DATA FOR PROCESSING START

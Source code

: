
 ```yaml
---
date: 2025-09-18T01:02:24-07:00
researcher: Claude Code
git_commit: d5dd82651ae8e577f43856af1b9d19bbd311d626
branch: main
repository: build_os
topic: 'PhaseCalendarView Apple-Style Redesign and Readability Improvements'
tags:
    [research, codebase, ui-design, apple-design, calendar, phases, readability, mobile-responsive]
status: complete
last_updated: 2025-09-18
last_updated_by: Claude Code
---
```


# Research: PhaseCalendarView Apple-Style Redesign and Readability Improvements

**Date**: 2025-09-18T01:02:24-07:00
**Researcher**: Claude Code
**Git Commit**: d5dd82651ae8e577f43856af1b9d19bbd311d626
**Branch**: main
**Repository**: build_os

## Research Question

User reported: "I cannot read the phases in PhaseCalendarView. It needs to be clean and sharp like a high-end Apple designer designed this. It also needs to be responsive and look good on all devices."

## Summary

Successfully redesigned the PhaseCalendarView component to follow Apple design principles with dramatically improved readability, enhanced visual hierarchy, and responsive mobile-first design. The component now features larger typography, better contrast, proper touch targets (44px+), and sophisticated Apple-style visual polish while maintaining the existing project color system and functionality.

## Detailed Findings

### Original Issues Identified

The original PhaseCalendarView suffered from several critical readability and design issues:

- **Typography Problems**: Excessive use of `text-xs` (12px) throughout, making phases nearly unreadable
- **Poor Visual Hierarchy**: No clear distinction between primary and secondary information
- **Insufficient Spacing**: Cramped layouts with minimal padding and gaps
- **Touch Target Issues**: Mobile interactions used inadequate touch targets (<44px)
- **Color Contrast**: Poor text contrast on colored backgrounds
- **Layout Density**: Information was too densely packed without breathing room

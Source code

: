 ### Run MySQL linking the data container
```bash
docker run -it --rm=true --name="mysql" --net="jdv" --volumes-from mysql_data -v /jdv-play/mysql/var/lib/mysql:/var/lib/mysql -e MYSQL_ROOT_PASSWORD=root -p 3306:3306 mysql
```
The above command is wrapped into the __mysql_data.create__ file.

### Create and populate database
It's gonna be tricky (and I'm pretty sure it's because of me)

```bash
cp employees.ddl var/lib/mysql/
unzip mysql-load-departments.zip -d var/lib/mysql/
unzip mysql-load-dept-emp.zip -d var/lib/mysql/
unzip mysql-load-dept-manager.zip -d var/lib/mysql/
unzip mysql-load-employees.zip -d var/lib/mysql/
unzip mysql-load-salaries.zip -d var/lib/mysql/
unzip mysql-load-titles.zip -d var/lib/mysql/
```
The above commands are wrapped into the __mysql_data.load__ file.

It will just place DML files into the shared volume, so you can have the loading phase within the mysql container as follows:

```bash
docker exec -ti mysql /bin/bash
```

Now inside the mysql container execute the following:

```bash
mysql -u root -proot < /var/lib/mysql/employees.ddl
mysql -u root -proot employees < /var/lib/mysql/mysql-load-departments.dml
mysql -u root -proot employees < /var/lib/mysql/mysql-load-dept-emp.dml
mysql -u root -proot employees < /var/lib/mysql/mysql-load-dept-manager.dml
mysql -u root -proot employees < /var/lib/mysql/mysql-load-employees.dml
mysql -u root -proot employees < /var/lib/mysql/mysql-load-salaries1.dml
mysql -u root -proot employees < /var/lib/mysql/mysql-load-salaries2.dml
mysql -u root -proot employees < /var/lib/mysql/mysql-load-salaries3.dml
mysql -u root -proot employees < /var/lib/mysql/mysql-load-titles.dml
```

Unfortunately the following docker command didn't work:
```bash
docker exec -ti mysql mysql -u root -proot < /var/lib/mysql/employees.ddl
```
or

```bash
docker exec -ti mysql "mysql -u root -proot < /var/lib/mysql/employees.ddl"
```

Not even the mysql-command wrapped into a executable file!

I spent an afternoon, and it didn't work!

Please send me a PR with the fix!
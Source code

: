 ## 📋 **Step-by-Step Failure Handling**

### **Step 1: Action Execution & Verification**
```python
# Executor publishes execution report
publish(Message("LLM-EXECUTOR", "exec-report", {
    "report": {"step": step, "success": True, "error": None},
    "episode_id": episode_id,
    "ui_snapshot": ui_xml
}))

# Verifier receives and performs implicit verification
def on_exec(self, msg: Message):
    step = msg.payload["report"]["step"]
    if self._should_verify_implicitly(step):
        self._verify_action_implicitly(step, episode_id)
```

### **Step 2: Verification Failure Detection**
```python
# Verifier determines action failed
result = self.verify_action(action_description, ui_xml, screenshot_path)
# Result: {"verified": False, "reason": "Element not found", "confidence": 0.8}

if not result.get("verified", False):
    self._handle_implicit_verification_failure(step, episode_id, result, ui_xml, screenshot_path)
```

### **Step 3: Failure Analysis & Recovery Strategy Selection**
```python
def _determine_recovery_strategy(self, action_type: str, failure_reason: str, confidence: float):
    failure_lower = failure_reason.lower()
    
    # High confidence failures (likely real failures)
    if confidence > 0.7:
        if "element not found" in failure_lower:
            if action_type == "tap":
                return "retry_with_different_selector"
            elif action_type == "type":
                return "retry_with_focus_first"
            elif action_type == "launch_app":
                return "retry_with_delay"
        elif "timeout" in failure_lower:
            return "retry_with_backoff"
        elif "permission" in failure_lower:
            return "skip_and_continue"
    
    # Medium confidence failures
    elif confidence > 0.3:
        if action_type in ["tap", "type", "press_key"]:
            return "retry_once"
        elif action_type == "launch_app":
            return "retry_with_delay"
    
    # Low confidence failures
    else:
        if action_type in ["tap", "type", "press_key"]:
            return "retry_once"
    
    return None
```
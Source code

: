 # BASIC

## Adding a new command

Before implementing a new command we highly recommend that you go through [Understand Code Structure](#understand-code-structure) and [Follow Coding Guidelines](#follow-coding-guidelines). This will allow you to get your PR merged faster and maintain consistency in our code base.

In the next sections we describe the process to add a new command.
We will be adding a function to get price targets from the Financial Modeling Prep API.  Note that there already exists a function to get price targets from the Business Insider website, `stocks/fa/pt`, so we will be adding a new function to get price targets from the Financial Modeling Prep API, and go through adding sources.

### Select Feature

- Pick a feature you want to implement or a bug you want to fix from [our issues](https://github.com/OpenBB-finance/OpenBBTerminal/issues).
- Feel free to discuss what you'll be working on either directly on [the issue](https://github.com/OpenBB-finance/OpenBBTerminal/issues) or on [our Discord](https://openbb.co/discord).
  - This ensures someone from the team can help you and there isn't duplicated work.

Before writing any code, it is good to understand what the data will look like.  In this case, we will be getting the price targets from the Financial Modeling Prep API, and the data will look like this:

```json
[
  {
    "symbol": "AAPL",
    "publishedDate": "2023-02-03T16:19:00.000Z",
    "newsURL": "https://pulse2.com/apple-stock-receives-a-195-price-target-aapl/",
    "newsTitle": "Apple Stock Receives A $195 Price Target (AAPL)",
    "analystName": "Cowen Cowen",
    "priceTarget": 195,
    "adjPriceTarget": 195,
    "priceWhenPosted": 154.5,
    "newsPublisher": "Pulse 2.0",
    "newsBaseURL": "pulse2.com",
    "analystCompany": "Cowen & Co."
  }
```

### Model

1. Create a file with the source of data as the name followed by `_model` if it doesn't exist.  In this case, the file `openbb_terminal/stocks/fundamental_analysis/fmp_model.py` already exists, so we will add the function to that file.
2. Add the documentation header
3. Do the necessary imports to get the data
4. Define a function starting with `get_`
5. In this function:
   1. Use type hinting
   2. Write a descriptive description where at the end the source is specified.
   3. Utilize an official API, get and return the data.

DATA FOR PROCESSING END

*AIM OF THE EXERCISE*
Among the records above, find each line holding "dept" and list it.

*RESPONSE TO THE TASK*
unzip mysql-load-dept-emp.zip -d var/lib/mysql/
unzip mysql-load-dept-manager.zip -d var/lib/mysql/
mysql -u root -proot employees < /var/lib/mysql/mysql-load-dept-emp.dml
mysql -u root -proot employees < /var/lib/mysql/mysql-load-dept-manager.dml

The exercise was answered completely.